Dorothy Sayers once wrote an essay that would spark a movement in the United States. Even though she confessed, “It is in the highest degree improbable that the reforms I propose will ever be carried into effect,” history proved her wrong – and her scribblings have launched a renewed educational interest in what have been called “Christian classical schools.” The entire purpose of the essay was to recover what she believed had been lost in modern education: the tools of learning.
After pointing out some of the trivialities and contradictions within the popular culture of her day (which we are now so used to that we hardly notice them), Sayers zeros in on a single question: “Is it not the great defect of our education today that although we often succeed in teaching our pupils ‘subjects,’ we fail lamentably on the who in teaching them how to think?” That is, although our students can suck in and spit out an impressive array of facts for a test, do they have the proper mental hardware to encounter new problems and new subjects? Or are they inoculated to quality thinking and a love of learning by the confusing array of facts they learn, most of which they will forget anyway?
Sayers proposal is that we look several hundred years into the past for the answer. She suggests we look to the medieval syllabus outlined primarily by the Trivium. The Trivium consists of three phases: grammar, dialectic, and rhetoric. In grammar students learn primarily language and the raw facts they need to understand the world. In dialectic (logic), students learn the relationship between facts. And in rhetoric (persuasion), students learn to take facts and clear thinking and combine them to become persuasive individuals. These are the three phases of a medieval education.
Sayers imagines a school, then, in which these three phases overlap with three phases of child psychological development, what she calls the Poll-parrot, the Pert, and the Poetic. The grammar phase overlaps with a child's “parroting” of others, in which kids naturally enjoy imitation, repetition, and games. This is elementary school. The dialectic phase comes as the “Pert” in each child escapes around middle school, and naturally becomes argumentative in the early teenage years. Use this questioning of authority, says Sayers, for good educational ends, and teach them to think logically about questions and answers. Finally as high school emerges, students are ready to begin the art of persuasion as they become young adults and prepare themselves for either the work world or specific university studies.
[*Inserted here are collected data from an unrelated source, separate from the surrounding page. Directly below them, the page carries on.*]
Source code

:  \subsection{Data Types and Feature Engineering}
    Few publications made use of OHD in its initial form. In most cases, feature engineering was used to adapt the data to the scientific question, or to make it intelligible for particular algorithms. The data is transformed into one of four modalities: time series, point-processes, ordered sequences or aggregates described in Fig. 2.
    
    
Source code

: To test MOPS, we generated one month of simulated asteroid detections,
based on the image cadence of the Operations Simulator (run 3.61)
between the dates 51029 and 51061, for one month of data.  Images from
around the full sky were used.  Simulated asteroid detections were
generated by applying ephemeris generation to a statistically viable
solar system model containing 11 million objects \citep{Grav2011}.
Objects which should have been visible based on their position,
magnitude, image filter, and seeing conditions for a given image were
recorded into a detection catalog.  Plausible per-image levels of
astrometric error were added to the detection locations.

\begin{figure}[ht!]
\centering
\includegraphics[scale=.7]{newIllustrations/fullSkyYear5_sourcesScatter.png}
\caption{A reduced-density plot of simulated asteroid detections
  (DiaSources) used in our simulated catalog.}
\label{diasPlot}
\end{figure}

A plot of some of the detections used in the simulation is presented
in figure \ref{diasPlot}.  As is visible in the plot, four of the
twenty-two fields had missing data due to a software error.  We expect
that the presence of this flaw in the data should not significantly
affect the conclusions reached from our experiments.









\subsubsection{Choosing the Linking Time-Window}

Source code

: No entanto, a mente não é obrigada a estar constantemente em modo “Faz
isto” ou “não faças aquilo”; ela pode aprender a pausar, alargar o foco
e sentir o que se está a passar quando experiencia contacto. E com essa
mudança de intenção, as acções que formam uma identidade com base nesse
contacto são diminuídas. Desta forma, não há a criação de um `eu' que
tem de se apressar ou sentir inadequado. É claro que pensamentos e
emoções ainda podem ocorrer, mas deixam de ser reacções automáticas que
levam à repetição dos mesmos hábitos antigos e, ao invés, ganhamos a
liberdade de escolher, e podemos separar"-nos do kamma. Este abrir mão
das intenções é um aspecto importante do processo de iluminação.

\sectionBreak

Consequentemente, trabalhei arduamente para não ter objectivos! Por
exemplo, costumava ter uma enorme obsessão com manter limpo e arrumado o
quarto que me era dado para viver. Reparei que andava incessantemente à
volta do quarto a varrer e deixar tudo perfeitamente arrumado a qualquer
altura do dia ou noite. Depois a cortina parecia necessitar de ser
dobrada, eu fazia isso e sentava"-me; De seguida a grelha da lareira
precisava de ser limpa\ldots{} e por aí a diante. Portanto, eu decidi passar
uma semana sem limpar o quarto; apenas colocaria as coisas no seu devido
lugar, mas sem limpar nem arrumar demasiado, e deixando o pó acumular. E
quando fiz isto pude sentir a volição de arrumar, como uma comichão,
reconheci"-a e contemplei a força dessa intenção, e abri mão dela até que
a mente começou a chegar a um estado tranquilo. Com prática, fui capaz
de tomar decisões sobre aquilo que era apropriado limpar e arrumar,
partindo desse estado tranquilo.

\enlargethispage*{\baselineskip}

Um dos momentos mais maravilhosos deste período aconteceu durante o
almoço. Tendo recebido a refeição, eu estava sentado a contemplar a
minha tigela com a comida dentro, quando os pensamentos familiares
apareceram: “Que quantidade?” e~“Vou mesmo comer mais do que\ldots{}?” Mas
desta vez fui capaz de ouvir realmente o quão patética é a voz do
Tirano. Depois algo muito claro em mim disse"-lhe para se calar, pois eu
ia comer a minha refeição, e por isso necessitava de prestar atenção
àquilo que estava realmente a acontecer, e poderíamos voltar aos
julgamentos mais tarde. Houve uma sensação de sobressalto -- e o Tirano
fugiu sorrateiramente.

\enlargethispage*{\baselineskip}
Sayers little essay has caused small revolution in education. With Doug Wilson’s Recovering the Lost Tools of Learning, a movement was born to recover an system of education that was developed and perfected for over a thousand years, and only recently lost with the rise of progressivism and secular, humanistic public schools which spread in the early and mid 20th century. Today the Association of Christian and Classical Schools has endeavored to recover these “tools of learning” for young people today.
Though I am clearly no expert in child psychology, Sayers’ proposal seems to resonate with my own experience and what I see in the school I’m currently serving. And the focus on giving students a tool for understanding the world and new subjects seems far more valuable than measuring success by how many AP classes you take (and quickly forget nearly all the information). Sayers declares, “For the sole end of education is simply this: to teach men how to learn for themselves; and whatever instruction fails to do this is effort spent in vain.” Here’s my question: do we produce eager learners who go into college ready for new challenges, or data-filled kids burnt out on subjects (or worse, data-empty kids burnt out on facebook)?
As I’ve previously stated in this blog, the end of education must be service (in disagreement with Sayers, who would suggest that it is only more learning). But, as Sayers points out, have we lost a methodology that produces clear thinkers and eager problem solvers, something our modern, globalized world desperately needs? Regarding the subject of teaching methodology, as a general outline, one would be hard pressed to find a worthy competitor to the classical Trivium. Though I have yet to be sold on much of actual subjects of classical Christian education (Latin, Greek mythology, etc), I certainly side with the historic church on how we must teach our students. The Trivium towers over its late-coming competitors.